== Task brief ==
Examine the data line by line and report how many lines include the word "beim", with no additional output.

Dataset entries:
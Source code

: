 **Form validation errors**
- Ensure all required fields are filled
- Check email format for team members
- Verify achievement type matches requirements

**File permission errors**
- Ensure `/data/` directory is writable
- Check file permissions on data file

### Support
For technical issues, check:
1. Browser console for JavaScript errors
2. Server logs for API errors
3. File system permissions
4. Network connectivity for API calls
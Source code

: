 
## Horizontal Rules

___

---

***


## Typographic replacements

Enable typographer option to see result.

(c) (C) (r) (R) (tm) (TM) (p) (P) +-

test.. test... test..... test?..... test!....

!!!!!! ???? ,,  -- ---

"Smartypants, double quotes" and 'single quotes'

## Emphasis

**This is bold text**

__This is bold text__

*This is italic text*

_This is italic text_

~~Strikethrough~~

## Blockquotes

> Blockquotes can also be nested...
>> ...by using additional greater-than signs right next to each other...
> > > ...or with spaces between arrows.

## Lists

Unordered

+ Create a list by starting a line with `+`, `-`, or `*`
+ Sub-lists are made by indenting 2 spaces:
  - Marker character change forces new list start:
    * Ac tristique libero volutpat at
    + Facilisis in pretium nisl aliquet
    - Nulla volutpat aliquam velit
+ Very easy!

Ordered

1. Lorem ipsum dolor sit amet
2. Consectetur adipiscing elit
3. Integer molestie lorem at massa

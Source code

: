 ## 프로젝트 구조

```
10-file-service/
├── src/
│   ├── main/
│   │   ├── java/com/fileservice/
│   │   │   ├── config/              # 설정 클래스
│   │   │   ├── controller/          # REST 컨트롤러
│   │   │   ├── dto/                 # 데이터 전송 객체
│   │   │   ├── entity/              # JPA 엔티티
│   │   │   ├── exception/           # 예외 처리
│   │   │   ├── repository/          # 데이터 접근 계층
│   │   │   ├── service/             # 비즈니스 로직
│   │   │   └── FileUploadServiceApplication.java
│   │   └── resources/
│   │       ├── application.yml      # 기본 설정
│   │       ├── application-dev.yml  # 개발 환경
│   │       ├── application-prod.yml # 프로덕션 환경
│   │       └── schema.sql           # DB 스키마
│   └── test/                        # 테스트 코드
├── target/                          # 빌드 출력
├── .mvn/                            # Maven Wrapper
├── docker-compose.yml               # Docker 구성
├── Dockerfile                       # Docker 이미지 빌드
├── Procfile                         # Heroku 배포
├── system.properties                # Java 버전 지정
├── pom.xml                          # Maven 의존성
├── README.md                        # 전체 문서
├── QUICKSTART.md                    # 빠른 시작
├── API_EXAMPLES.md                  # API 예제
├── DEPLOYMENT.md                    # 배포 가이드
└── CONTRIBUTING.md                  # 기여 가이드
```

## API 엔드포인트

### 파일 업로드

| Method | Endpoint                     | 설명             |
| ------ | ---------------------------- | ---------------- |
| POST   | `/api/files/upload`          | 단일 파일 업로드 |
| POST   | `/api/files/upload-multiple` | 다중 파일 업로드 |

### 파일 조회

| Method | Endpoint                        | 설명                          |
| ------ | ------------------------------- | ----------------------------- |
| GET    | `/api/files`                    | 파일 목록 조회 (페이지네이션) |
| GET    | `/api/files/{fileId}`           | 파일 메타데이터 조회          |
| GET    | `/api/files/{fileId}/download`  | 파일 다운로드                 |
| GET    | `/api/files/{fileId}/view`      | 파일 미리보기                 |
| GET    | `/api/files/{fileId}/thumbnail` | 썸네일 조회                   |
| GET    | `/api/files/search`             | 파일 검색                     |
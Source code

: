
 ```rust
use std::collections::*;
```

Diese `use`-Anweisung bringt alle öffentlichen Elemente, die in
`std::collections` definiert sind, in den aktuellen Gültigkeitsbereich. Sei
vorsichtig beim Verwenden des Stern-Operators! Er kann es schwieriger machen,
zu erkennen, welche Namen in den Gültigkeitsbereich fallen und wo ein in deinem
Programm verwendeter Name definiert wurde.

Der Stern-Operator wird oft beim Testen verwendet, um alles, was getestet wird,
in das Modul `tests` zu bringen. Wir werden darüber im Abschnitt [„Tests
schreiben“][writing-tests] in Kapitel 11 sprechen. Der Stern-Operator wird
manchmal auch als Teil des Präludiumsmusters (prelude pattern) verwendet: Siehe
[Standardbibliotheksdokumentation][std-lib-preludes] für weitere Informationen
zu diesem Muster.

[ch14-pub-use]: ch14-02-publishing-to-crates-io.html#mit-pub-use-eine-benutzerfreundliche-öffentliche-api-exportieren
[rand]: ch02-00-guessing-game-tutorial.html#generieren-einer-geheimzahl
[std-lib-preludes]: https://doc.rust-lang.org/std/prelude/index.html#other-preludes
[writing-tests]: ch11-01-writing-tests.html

== Your response ==
2